Previously, we parsed them into a Reloc struct when reading the input,
but that's unnecessary. Handling them at output time is closer to what
lld-ELF is doing, and should make future parallelization work easier.
Depends on D79114.
int3 on Apr 29 2020, 9:53 PM.Authored by
Hmm. I thought part of the reason the original prototype parsed them early was to handle subsections via symbols (where you may need to adjust relocations based on subsection splitting). Do you have a sense of how this would play with that?
If I understand our current setup, we're parsing the relocations early but only resolving them (as in writing out their target) at the end, so that end part should still represent opportunities for parallelism, I think. (We should also figure out exactly what it is that COFF and ELF parallelize, and check if our design can handle parallelizing those as well.)
I'm still a bit hazy on how subsections and their relocations will end up looking like, but I don't see why we might need to adjust relocations at load time instead of at output time. From what I understand, we basically need to figure out which subsection a given relocation's address points into. Presumably subsections will keep track of their original address ranges in the input file, so we can do the relocation -> subsection mapping at output time too. Well, I should probably have a look at how ld64 handles subsections...
I *think* what ld64 does is to translate the raw relocation structures into "fixups" that target specific atoms / subsections. But it's still not clear to me that we can't do the relocation -> subsection mapping at output time. Moreover, given the current state of the implementation, I don't think having a separate Reloc struct is super useful -- all we're really doing is doing a 1:1 copy of various field values, plus the symbol/section resolution, and the latter can definitely be done at output time.

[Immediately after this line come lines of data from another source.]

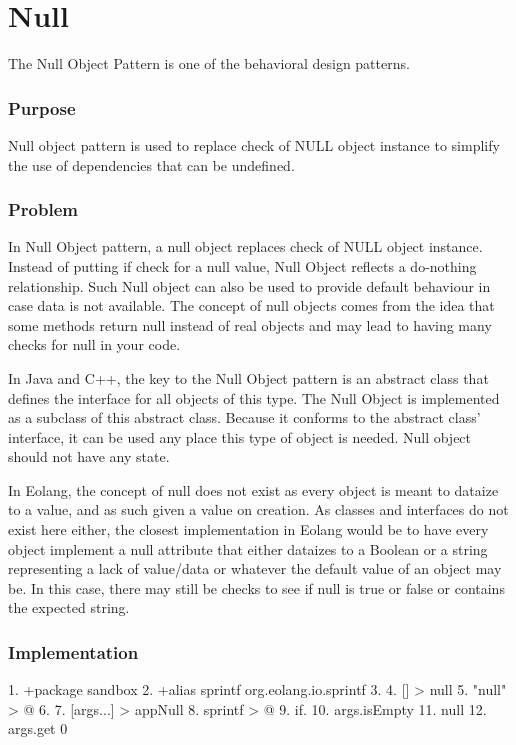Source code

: \documentclass[12pt]{book}
\begin{document}
\section{Null}
The Null Object Pattern is one of the behavioral design patterns.

\subsubsection{Purpose}
Null object pattern is used to replace check of NULL object instance to simplify the use of dependencies that can be undefined.

\subsubsection{Problem}
In Null Object pattern, a null object replaces check of NULL object instance. Instead of putting if check for a null value, Null Object reflects a do-nothing relationship. Such Null object can also be used to provide default behaviour in case data is not available. The concept of null objects comes from the idea that some methods return null instead of real objects and may lead to having many checks for null in your code. 


In Java and C++, the key to the Null Object pattern is an abstract class that defines the interface for all objects of this type. The Null Object is implemented as a subclass of this abstract class. Because it conforms to the abstract class' interface, it can be used any place this type of object is needed. Null object should not have any state.


In Eolang, the concept of null does not exist as every object is meant to dataize to a value, and as such given a value on creation. As classes and interfaces do not exist here either, the closest implementation in Eolang would be to have every object implement a null attribute that either dataizes to a Boolean or a string representing a lack of value/data or whatever the default value of an object may be. In this case, there may still be checks to see if null is true or false or contains the expected string.

\subsubsection{Implementation}
\begin{ffcode}
1.	+package sandbox
2.	+alias sprintf org.eolang.io.sprintf
3.	
4.	[] > null
5.	  "null" > @
6.	
7.	[args...] > appNull
8.	  sprintf > @
9.	    if.
10.	      args.isEmpty
11.	      null
12.	      args.get 0 

\end{ffcode}
\end{document}
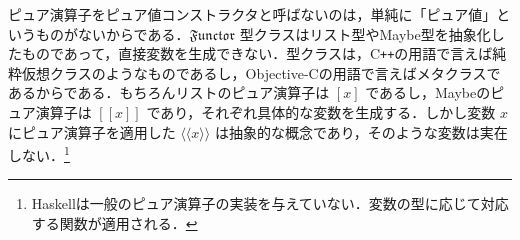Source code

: \documentclass[a4paper]{jsbook}
\def\[{\left[\!\left[}
\def\]{\right]\!\right]}
\newcommand{\programminglanguage}[1]{\textsf{#1}}
\newcommand{\cxx}{\programminglanguage{C}\texttt{++}}
\newcommand{\objectivec}{\programminglanguage{Objective-C}}
\newcommand{\haskell}{\programminglanguage{Haskell}}
\newcommand{\keyword}[1]{{\underline{\emph{#1}}}}
\newcommand{\mType}[1]{\mathbf{#1}}
\newcommand{\mListType}[1]{[\mType{#1}]}
\newcommand{\mMaybeType}[1]{\[\mType{#1}\]}
\newcommand{\mFunctor}[1]{\textit{\textbf{#1}}}
\newcommand{\mTypeConstructor}[1]{\mathit{#1}} %
\newcommand{\mSpecialTypeClass}[1]{\mathfrak{#1}} %
\newcommand{\mFunctorTypeClass}{\mSpecialTypeClass{Functor}}
\newcommand{\mListWith}[1]{\left[#1\right]}
\newcommand{\mTupleWith}[1]{\left(#1\right)}
\newcommand{\mMaybeWith}[1]{\[#1\]}
\newcommand{\mPureWith}[1]{\langle\!\langle#1\rangle\!\rangle}
\DeclareMathOperator{\mMap}{\bullet}
\DeclareMathOperator{\mMapList}{\odot}
\DeclareMathOperator{\mMapMaybe}{\boxdot}
\DeclareMathOperator{\mListTypeConstructor}{\mTypeConstructor{List}}
\DeclareMathOperator{\mMaybeTypeConstructor}{\mTypeConstructor{Maybe}}
\DeclareMathOperator{\mListFunctor}{\mFunctor{List}}
\DeclareMathOperator{\mMaybeFunctor}{\mFunctor{Maybe}}
\newcommand{\mathMaybeMap}{\mathbin{\boxdot}}
\begin{document}
ピュア演算子をピュア値コンストラクタと呼ばないのは，単純に「ピュア値」というものがないからである．$\mFunctorTypeClass$ 型クラスはリスト型やMaybe型を抽象化したものであって，直接変数を生成できない．型クラスは，\cxx の用語で言えば純粋仮想クラスのようなものであるし，\objectivec の用語で言えばメタクラスであるからである．もちろんリストのピュア演算子は $\mListWith{x}$ であるし，Maybeのピュア演算子は $\mMaybeWith{x}$ であり，それぞれ具体的な変数を生成する．しかし変数 $x$ にピュア演算子を適用した $\mPureWith{x}$ は抽象的な概念であり，そのような変数は実在しない．\footnote{\haskell は一般のピュア演算子の実装を与えていない．変数の型に応じて対応する関数が適用される．}





\end{document}

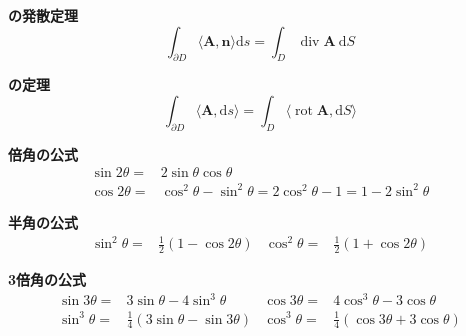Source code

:\documentclass[12pt,b5paper]{ltjsarticle}
\newcommand{\Rot}{\mathop{\mathrm{rot}}\nolimits}
\newcommand{\Div}{\mathop{\mathrm{div}}\nolimits}
\begin{document}
\textbf{の発散定理}
\begin{equation}
 \int_{\partial D} \langle \bm{A}, \bm{n} \rangle \mathrm{d}s
  =\int_{D} \Div\bm{A} \ \mathrm{d}S
\end{equation}

\textbf{の定理}
\begin{equation}
 \int_{\partial D} \langle \bm{A}, \mathrm{d}s \rangle
  =\int_{D} \langle \Rot\bm{A}, \mathrm{d}S \rangle
\end{equation}


\dotfill

\textbf{倍角の公式}
\begin{align}
 \sin2\theta =& 2\sin\theta \cos\theta\\
 \cos2\theta =& \cos^2\theta - \sin^2\theta
 = 2\cos^2\theta - 1
 = 1 - 2\sin^2\theta
\end{align}

\textbf{半角の公式}
\begin{align}
 \sin^2\theta =& \frac{1}{2}(1-\cos2\theta) & \cos^2\theta =& \frac{1}{2}(1+\cos2\theta)
\end{align}

\textbf{3倍角の公式}
\begin{align}
 \sin 3\theta =& 3\sin\theta - 4\sin^3\theta &
 \cos 3\theta =& 4\cos^3\theta - 3\cos\theta\\
 \sin^3\theta =& \frac{1}{4}(3\sin\theta - \sin 3\theta) &
 \cos^3\theta =& \frac{1}{4}(\cos 3\theta + 3\cos\theta)
\end{align}


\hrulefill
\end{document}
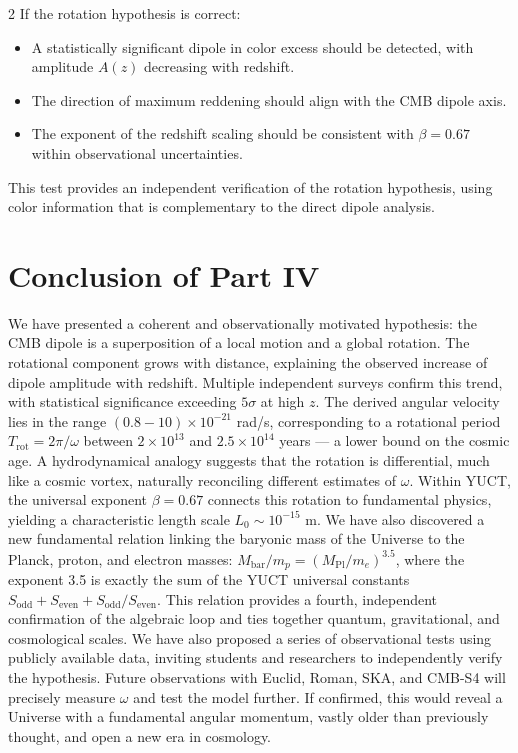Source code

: \documentclass[12pt,a4paper]{article}
\begin{document}
\begin{multicols}{2}
		If the rotation hypothesis is correct:
		\begin{itemize}
			\item A statistically significant dipole in color excess should be detected, with amplitude \(A(z)\) decreasing with redshift.
			\item The direction of maximum reddening should align with the CMB dipole axis.
			\item The exponent of the redshift scaling should be consistent with \(\beta = 0.67\) within observational uncertainties.
		\end{itemize}
		
		This test provides an independent verification of the rotation hypothesis, using color information that is complementary to the direct dipole analysis.
		
		\section{Conclusion of Part IV}
		
		We have presented a coherent and observationally motivated hypothesis: the CMB dipole is a superposition of a local motion and a global rotation. The rotational component grows with distance, explaining the observed increase of dipole amplitude with redshift. Multiple independent surveys confirm this trend, with statistical significance exceeding \(5\sigma\) at high \(z\). The derived angular velocity lies in the range \((0.8-10)\times10^{-21}\) rad/s, corresponding to a rotational period \(T_{\text{rot}} = 2\pi/\omega\) between \(2\times10^{13}\) and \(2.5\times10^{14}\) years — a lower bound on the cosmic age. A hydrodynamical analogy suggests that the rotation is differential, much like a cosmic vortex, naturally reconciling different estimates of \(\omega\). Within YUCT, the universal exponent \(\beta = 0.67\) connects this rotation to fundamental physics, yielding a characteristic length scale \(L_0 \sim 10^{-15}\) m. We have also discovered a new fundamental relation linking the baryonic mass of the Universe to the Planck, proton, and electron masses: \(M_{\mathrm{bar}}/m_p = (M_{\mathrm{Pl}}/m_e)^{3.5}\), where the exponent 3.5 is exactly the sum of the YUCT universal constants \(S_{\mathrm{odd}} + S_{\mathrm{even}} + S_{\mathrm{odd}}/S_{\mathrm{even}}\). This relation provides a fourth, independent confirmation of the algebraic loop and ties together quantum, gravitational, and cosmological scales. We have also proposed a series of observational tests using publicly available data, inviting students and researchers to independently verify the hypothesis. Future observations with Euclid, Roman, SKA, and CMB-S4 will precisely measure \(\omega\) and test the model further. If confirmed, this would reveal a Universe with a fundamental angular momentum, vastly older than previously thought, and open a new era in cosmology.
		

\end{multicols}
\end{document}
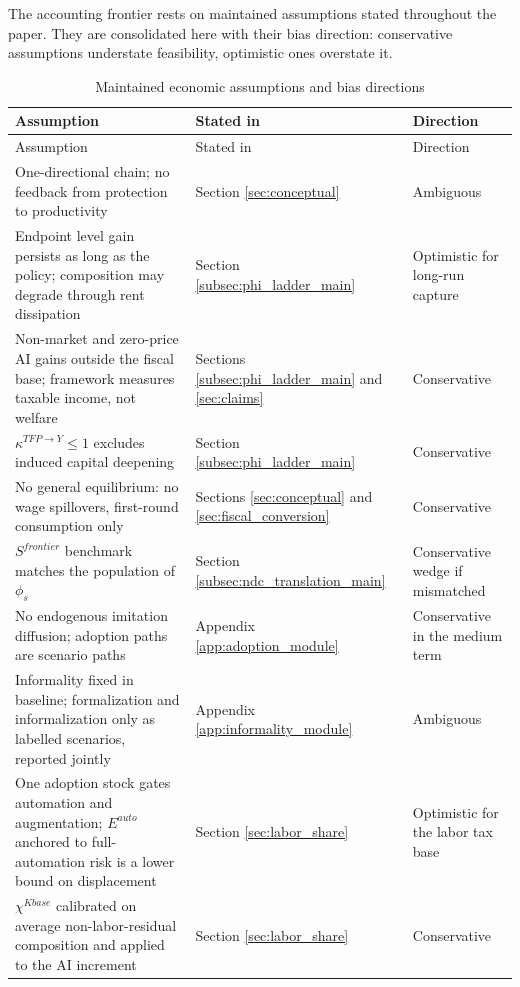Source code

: \documentclass[11pt,a4paper]{article}
\begin{document}
The accounting frontier rests on maintained assumptions stated throughout the paper. They are consolidated here with their bias direction: conservative assumptions understate feasibility, optimistic ones overstate it.

\begin{longtable}{p{}p{}p{}}
\caption{Maintained economic assumptions and bias directions}\label{tab:maintained_assumptions_bias}\\
\toprule
Assumption & Stated in & Direction \\
\midrule
\endfirsthead
\toprule
Assumption & Stated in & Direction \\
\midrule
\endhead
One-directional chain; no feedback from protection to productivity & Section \ref{sec:conceptual} & Ambiguous \\
Endpoint level gain persists as long as the policy; composition may degrade through rent dissipation & Section \ref{subsec:phi_ladder_main} & Optimistic for long-run capture \\
Non-market and zero-price AI gains outside the fiscal base; framework measures taxable income, not welfare & Sections \ref{subsec:phi_ladder_main} and \ref{sec:claims} & Conservative \\
\(\kappa^{TFP\to Y}\leq1\) excludes induced capital deepening & Section \ref{subsec:phi_ladder_main} & Conservative \\
No general equilibrium: no wage spillovers, first-round consumption only & Sections \ref{sec:conceptual} and \ref{sec:fiscal_conversion} & Conservative \\
\(S^{frontier}\) benchmark matches the population of \(\phi_s\) & Section \ref{subsec:ndc_translation_main} & Conservative wedge if mismatched \\
No endogenous imitation diffusion; adoption paths are scenario paths & Appendix \ref{app:adoption_module} & Conservative in the medium term \\
Informality fixed in baseline; formalization and informalization only as labelled scenarios, reported jointly & Appendix \ref{app:informality_module} & Ambiguous \\
One adoption stock gates automation and augmentation; \(E^{auto}\) anchored to full-automation risk is a lower bound on displacement & Section \ref{sec:labor_share} & Optimistic for the labor tax base \\
\(\chi^{Kbase}\) calibrated on average non-labor-residual composition and applied to the AI increment & Section \ref{sec:labor_share} & Conservative \\

\end{longtable}
\end{document}
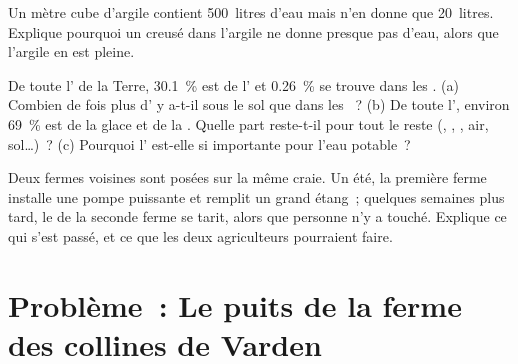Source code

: \begin{exercise}[$\star\star$]\label{exo:g6:water-underground:10}
Un mètre cube d'argile contient 500~litres d'eau mais n'en donne que
20~litres. Explique pourquoi un  creusé dans l'argile ne donne
presque pas d'eau, alors que l'argile en est pleine.
\end{exercise}

\begin{exercise}[$\star\star\star$]\label{exo:g6:water-underground:11}
De toute l' de la Terre, 30.1~\% est de l' et
0.26~\% se trouve dans les . (a) Combien de fois plus d' y
a-t-il sous le sol que dans les ~? (b) De toute l', environ
69~\% est de la glace et de la . Quelle part reste-t-il pour tout le
reste (, , , air, sol\ldots)~? (c) Pourquoi
l' est-elle si importante pour l'eau potable~?
\end{exercise}

\begin{exercise}[$\star\star\star$]\label{exo:g6:water-underground:12}
Deux fermes voisines sont posées sur la même craie. Un été, la première
ferme installe une pompe puissante et remplit un grand étang~; quelques
semaines plus tard, le  de la seconde ferme se tarit, alors que
personne n'y a touché. Explique ce qui s'est passé, et ce que les deux
agriculteurs pourraient faire.
\end{exercise}

\section{Problème~: Le puits de la ferme des collines de Varden}

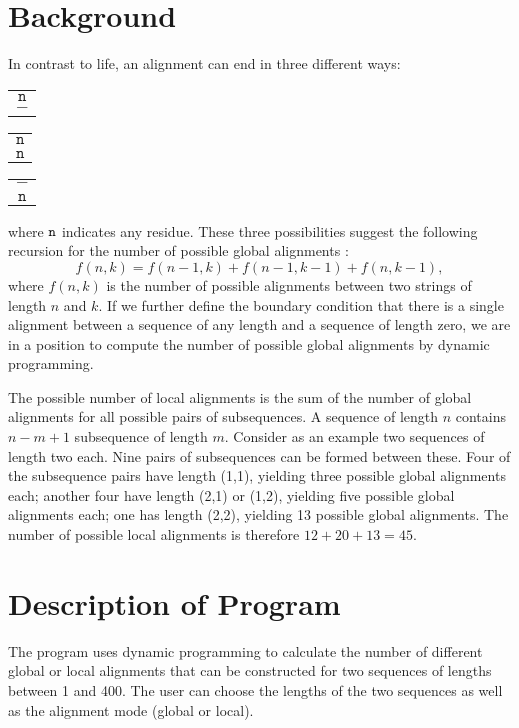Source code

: \section{Background}
In contrast to life, an alignment can end in three different ways:
\begin{enumerate}
  \I \begin{tabular}{c}$\mathtt{n}$\\$\mathtt{-}$\end{tabular}
  \I \begin{tabular}{c}$\mathtt{n}$\\$\mathtt{n}$\end{tabular}
  \I \begin{tabular}{c}$\mathtt{-}$\\$\mathtt{n}$\end{tabular}
\end{enumerate}

where $\tt n$ indicates any residue. These three possibilities suggest
the following recursion for the number of possible global alignments
\cite{wat95:int}:
\[
f(n,k) = f(n-1,k)+f(n-1,k-1)+f(n,k-1),
\]
where $f(n,k)$ is the number of possible alignments between two
strings of length $n$ and $k$. If we further define the boundary
condition that there is a single alignment between a sequence of any
length and a sequence of length zero, we are in a position to compute
the number of possible global alignments by dynamic programming.

The possible number of local alignments is the sum of the number of global
alignments for all possible pairs of subsequences. A sequence of
length $n$ contains $n-m+1$ subsequence of length $m$. Consider as an
example two sequences of length two each. Nine pairs of subsequences
can be formed between these. Four of the subsequence pairs have length (1,1), yielding three possible global
alignments each; another four have length (2,1) or (1,2), yielding
five possible global alignments each; one has length (2,2), yielding
13 possible global alignments. The number of possible local alignments
is therefore $12 + 20 + 13 = 45$.

\section{Description of Program}
The program uses dynamic programming to calculate the number of
different global or local alignments that
can be constructed for two sequences of lengths between 1 and 400. The
user can choose the lengths of the two sequences as well as the
alignment mode (global or local).

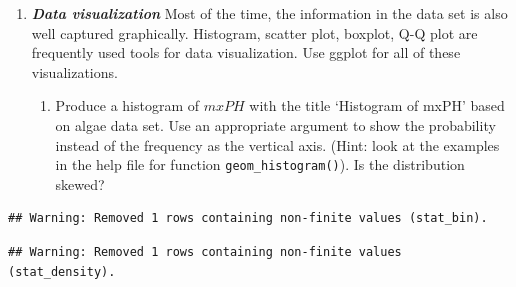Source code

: \documentclass[]{article}
\newenvironment{Shaded}{\begin{snugshade}}{\end{snugshade}}
\newcommand{\KeywordTok}[1]{\textcolor[rgb]{0.13,0.29,0.53}{\textbf{#1}}}
\newcommand{\DataTypeTok}[1]{\textcolor[rgb]{0.13,0.29,0.53}{#1}}
\newcommand{\DecValTok}[1]{\textcolor[rgb]{0.00,0.00,0.81}{#1}}
\newcommand{\StringTok}[1]{\textcolor[rgb]{0.31,0.60,0.02}{#1}}
\newcommand{\CommentTok}[1]{\textcolor[rgb]{0.56,0.35,0.01}{\textit{#1}}}
\newcommand{\OperatorTok}[1]{\textcolor[rgb]{0.81,0.36,0.00}{\textbf{#1}}}
\newcommand{\NormalTok}[1]{#1}
\providecommand{\tightlist}{%
  \setlength{\itemsep}{0pt}\setlength{\parskip}{0pt}}
\begin{document}
\begin{enumerate}
\def\labelenumi{\arabic{enumi}.}
\setcounter{enumi}{1}
\item
  \textbf{\emph{Data visualization}} Most of the time, the information
  in the data set is also well captured graphically. Histogram, scatter
  plot, boxplot, Q-Q plot are frequently used tools for data
  visualization. Use ggplot for all of these visualizations.

  \begin{enumerate}
  \tightlist
  \item
    Produce a histogram of \(mxPH\) with the title `Histogram of mxPH'
    based on algae data set. Use an appropriate argument to show the
    probability instead of the frequency as the vertical axis. (Hint:
    look at the examples in the help file for function
    \texttt{geom\_histogram()}). Is the distribution skewed?
  \end{enumerate}
\end{enumerate}

\begin{Shaded}
\end{Shaded}

\begin{verbatim}
## Warning: Removed 1 rows containing non-finite values (stat_bin).
\end{verbatim}

\begin{verbatim}
## Warning: Removed 1 rows containing non-finite values (stat_density).
\end{verbatim}
\end{document}
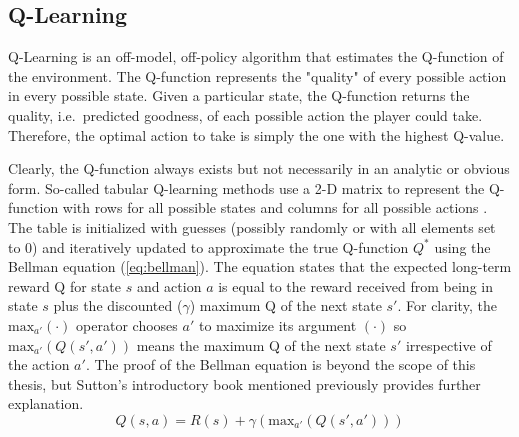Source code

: \subsection{Q-Learning}
Q-Learning is an off-model, off-policy algorithm that estimates the Q-function of the environment. The Q-function represents the "quality" of every possible action in every possible state. Given a particular state, the Q-function returns the quality, i.e.\ predicted goodness, of each possible action the player could take. Therefore, the optimal action to take is simply the one with the highest Q-value. 

Clearly, the Q-function always exists but not necessarily in an analytic or obvious form. So-called tabular Q-learning methods use a 2-D matrix to represent the Q-function with rows for all possible states and columns for all possible actions \cite{mccullock}. The table is initialized with guesses (possibly randomly or with all elements set to 0) and iteratively updated to approximate the true Q-function $Q^*$ using the Bellman equation (\ref{eq:bellman}). The equation states that the expected long-term reward Q for state $s$ and action $a$ is equal to the reward received from being in state $s$ plus the discounted ($\gamma$) maximum Q of the next state $s'$. For clarity, the $\text{max}_{a'}(\cdot)$ operator chooses $a'$ to maximize its argument $(\cdot)$ so $\text{max}_{a'}(Q(s',a'))$ means the maximum Q of the next state $s'$ irrespective of the action $a'$. The proof of the Bellman equation is beyond the scope of this thesis, but Sutton's introductory book mentioned previously provides further explanation.
\begin{equation}
	\label{eq:bellman}
	Q(s,a)=R(s) + \gamma (\text{max}_{a'}(Q(s',a')))
\end{equation}


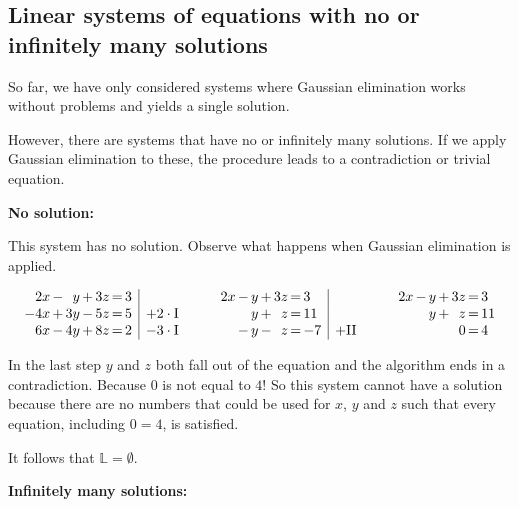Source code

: \documentclass[12pt,eng]{skript_ogg}
\begin{document}
\subsection{Linear systems of equations with no or infinitely many solutions}
So far, we have only considered systems where Gaussian elimination works without problems and yields a single solution.

However, there are systems that have no or infinitely many solutions. If we apply Gaussian elimination to these, the procedure leads to a contradiction or trivial equation.

\textbf{No solution:}

This system has no solution. Observe what happens when Gaussian elimination is applied.

\[\begin{array}{r@{\,}c@{\,}r@{\,}c@{\,}r@{\,}c@{\,}l|l}
2x & - & y & + & 3z & = & 3 &\\
-4x & + & 3y & - & 5z & = & 5 & +2\cdot\mbox{I}\\
6x & - & 4y & + & 8z & = & 2 & -3\cdot\mbox{I}
\end{array}\qquad\begin{array}{r@{\,}c@{\,}r@{\,}c@{\,}r@{\,}c@{\,}l|l}
2x & - & y & + & 3z & = & 3 &\\
 & & y & + & z & = & 11 &\\
 & - & y & - & z & = & -7 &+\mbox{II}
\end{array}\qquad\begin{array}{r@{\,}c@{\,}r@{\,}c@{\,}r@{\,}c@{\,}l}
2x & - & y & + & 3z & = & 3 \\
 & & y & + & z & = & 11 \\
 & & & & 0 & = & 4
\end{array}\]

In the last step $y$ and $z$ both fall out of the equation and the algorithm ends in a contradiction. Because $0$ is not equal to $4$! So this system cannot have a solution because there are no numbers that could be used for $x$, $y$ and $z$ such that every equation, including $0=4$, is satisfied.

It follows that $\mathbb{L}=\emptyset$.

\textbf{Infinitely many solutions:}
\end{document}
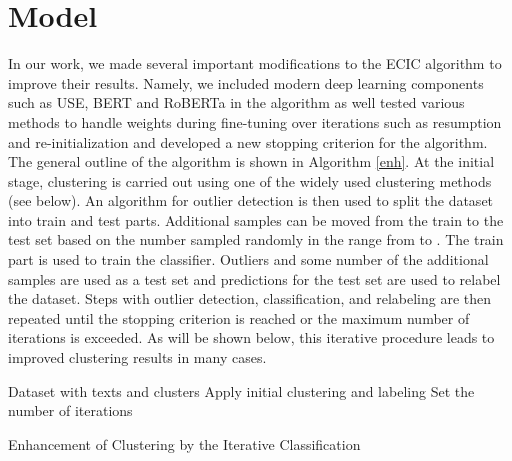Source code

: \documentclass[11pt,a4paper]{article}
\begin{document}
\section{Model}
In our work, we made several important modifications to the ECIC algorithm\cite{rakib2020enhancement} to improve their results. Namely, we included modern deep learning components such as USE, BERT and RoBERTa in the algorithm as well tested various methods to handle weights during fine-tuning over iterations such as resumption and re-initialization and developed a new stopping criterion for the algorithm.  The general outline of the algorithm is shown in Algorithm \ref{enh}. At the initial stage, clustering is carried out using one of the widely used clustering methods (see below). An algorithm for outlier detection is then used to split the dataset into train and test parts. Additional samples can be moved from the train to the test set based on the  number sampled randomly in the range from  to . The train part is used to train the classifier. Outliers and some number of the additional samples are used as a test set and predictions for the test set are used to relabel the dataset. Steps with outlier detection, classification, and relabeling are then repeated until the stopping criterion is reached or the maximum number of iterations is exceeded. As will be shown below, this iterative procedure leads to improved clustering results in many cases.

\begin{algorithm}
\label{enh}
\SetAlgoLined
{}
 Dataset  with  texts and  clusters\;
 Apply initial clustering and labeling \;
 Set the number of iterations \;
\caption{Enhancement of Clustering by the Iterative Classification}
\end{algorithm}
\end{document}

The architecture may need to be different here IMHO because of subsections. Don't forget that you need to map relocations onto subsections in order to implement gc-sections, and depending on the number of subsections you have per section, that could get expensive without an intermediate data structure. On top of that you'd still need the O(M log N) at output time. To me it seemed better to pay the O(M log N) up front once and avoid the cost at gc-sections time.